Area in Tshushima, Ehime Prefecture, Japan

Iwamatsu is the center in the historic port town of Tsushima (Tsushima-cho) in Ehime Prefecture, Japan. Iwamatsu is located near the Iwamatsu River mouth that debouches into Seto Inland Sea. In 2005, Tsushima along with Yoshida and Mima were absorbed into the city of Uwajima.

== History ==
Iwamatsu started from a small settlement in the 17th century and quickly grew. With a port access, the Sake brewing industry became the main economic engine that propelled it in to a flourishing port town.

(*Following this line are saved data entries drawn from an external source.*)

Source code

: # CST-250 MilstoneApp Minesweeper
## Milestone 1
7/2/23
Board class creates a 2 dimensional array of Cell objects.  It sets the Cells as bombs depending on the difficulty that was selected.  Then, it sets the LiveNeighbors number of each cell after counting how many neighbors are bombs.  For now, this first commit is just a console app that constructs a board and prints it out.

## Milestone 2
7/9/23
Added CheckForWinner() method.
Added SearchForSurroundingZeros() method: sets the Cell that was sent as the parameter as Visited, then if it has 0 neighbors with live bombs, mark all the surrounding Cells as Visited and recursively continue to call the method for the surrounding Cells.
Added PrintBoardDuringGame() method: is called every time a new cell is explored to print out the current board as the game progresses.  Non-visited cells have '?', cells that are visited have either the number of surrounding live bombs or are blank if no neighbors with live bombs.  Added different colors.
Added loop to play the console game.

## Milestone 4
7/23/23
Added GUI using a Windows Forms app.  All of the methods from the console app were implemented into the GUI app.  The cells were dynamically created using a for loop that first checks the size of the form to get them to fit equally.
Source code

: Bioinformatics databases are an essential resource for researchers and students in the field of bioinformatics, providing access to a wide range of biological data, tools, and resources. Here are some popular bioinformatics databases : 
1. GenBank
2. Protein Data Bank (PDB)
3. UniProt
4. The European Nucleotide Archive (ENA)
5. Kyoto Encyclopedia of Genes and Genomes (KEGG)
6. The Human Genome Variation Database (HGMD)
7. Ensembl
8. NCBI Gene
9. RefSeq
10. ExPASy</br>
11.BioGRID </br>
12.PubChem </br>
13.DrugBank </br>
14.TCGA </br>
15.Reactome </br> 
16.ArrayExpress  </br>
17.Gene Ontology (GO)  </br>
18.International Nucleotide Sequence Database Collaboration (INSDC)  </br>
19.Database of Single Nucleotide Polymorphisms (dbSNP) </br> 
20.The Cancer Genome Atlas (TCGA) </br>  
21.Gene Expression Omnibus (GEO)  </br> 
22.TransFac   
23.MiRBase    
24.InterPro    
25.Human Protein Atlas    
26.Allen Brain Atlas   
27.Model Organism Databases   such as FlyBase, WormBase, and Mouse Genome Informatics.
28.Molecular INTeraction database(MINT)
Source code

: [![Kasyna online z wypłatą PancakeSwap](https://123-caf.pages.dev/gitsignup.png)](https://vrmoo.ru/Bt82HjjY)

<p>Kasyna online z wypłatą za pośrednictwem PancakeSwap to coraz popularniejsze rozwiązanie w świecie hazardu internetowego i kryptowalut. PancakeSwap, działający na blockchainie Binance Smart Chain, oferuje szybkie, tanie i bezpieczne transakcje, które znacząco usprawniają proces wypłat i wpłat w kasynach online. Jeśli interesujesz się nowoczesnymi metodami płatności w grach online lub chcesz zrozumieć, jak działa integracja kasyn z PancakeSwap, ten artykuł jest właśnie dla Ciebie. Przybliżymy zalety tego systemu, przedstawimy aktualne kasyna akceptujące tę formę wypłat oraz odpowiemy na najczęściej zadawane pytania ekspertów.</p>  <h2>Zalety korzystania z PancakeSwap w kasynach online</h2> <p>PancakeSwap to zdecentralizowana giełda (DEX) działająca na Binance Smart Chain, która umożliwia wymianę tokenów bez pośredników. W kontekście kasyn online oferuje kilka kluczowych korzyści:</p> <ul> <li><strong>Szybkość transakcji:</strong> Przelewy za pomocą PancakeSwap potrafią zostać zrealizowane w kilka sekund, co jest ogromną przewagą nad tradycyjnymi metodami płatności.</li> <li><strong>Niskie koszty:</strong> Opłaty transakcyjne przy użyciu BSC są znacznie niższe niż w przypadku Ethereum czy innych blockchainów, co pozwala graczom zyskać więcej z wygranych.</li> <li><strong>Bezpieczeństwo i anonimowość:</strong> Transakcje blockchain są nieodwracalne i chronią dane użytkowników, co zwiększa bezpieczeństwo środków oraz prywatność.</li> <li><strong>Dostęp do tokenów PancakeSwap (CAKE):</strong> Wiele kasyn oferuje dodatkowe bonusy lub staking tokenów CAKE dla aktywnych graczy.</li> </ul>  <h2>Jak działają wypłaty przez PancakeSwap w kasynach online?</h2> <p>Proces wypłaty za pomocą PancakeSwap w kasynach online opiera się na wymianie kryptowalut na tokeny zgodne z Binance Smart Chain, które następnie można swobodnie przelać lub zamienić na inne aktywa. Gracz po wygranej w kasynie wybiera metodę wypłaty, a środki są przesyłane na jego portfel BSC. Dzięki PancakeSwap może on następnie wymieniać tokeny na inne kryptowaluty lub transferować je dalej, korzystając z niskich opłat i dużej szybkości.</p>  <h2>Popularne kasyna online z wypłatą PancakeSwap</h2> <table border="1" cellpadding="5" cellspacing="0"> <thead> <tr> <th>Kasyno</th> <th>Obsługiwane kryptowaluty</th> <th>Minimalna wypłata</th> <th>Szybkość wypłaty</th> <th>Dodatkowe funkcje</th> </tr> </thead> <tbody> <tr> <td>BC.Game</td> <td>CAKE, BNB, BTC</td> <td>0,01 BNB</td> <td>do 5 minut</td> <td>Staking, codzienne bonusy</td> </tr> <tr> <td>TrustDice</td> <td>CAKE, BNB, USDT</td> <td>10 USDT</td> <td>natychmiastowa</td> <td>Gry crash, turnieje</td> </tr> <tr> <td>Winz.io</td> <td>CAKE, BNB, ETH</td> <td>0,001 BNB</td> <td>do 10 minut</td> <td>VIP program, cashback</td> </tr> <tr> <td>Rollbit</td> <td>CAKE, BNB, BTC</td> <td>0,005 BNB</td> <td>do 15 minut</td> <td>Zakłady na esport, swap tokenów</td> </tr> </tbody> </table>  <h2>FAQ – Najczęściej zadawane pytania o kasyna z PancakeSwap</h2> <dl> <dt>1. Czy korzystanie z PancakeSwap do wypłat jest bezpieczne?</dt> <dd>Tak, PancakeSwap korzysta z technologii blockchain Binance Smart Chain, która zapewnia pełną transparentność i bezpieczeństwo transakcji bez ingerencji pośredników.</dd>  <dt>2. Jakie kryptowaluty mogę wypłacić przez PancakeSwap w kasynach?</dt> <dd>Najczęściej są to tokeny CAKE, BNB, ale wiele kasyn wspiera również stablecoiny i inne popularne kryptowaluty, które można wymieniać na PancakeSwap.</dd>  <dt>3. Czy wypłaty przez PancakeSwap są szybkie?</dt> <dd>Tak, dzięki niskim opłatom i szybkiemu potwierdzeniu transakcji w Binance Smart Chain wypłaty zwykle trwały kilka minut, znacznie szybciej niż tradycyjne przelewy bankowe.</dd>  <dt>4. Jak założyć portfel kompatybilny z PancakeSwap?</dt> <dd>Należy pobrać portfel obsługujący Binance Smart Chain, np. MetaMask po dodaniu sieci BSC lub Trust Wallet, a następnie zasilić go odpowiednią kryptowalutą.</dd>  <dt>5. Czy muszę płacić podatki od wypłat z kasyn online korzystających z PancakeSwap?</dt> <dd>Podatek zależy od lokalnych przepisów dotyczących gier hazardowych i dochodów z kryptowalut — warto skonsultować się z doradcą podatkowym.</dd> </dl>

As the shipping industry changed in the 20th century, the historical port hubs like Iwamatsu became obsolete. The population in Iwamatsu has been in constant decline and the area is heading toward becoming largely abandoned.

== Tourism ==
Iwamatsu Machinami is a historic street that is promoted by Uwajima City as a tourist attraction with a reference to Shishi Bunroku's novel "Ten'ya Wan'ya". There are approximately 20 historic houses from the Meiji era (1868–1911) and additional 30 other historic buildings. Iwamatsu was listed as one of 25 sites of the 2020 World Monuments Watch published by World Monuments Fund (WMF) for preservation efforts.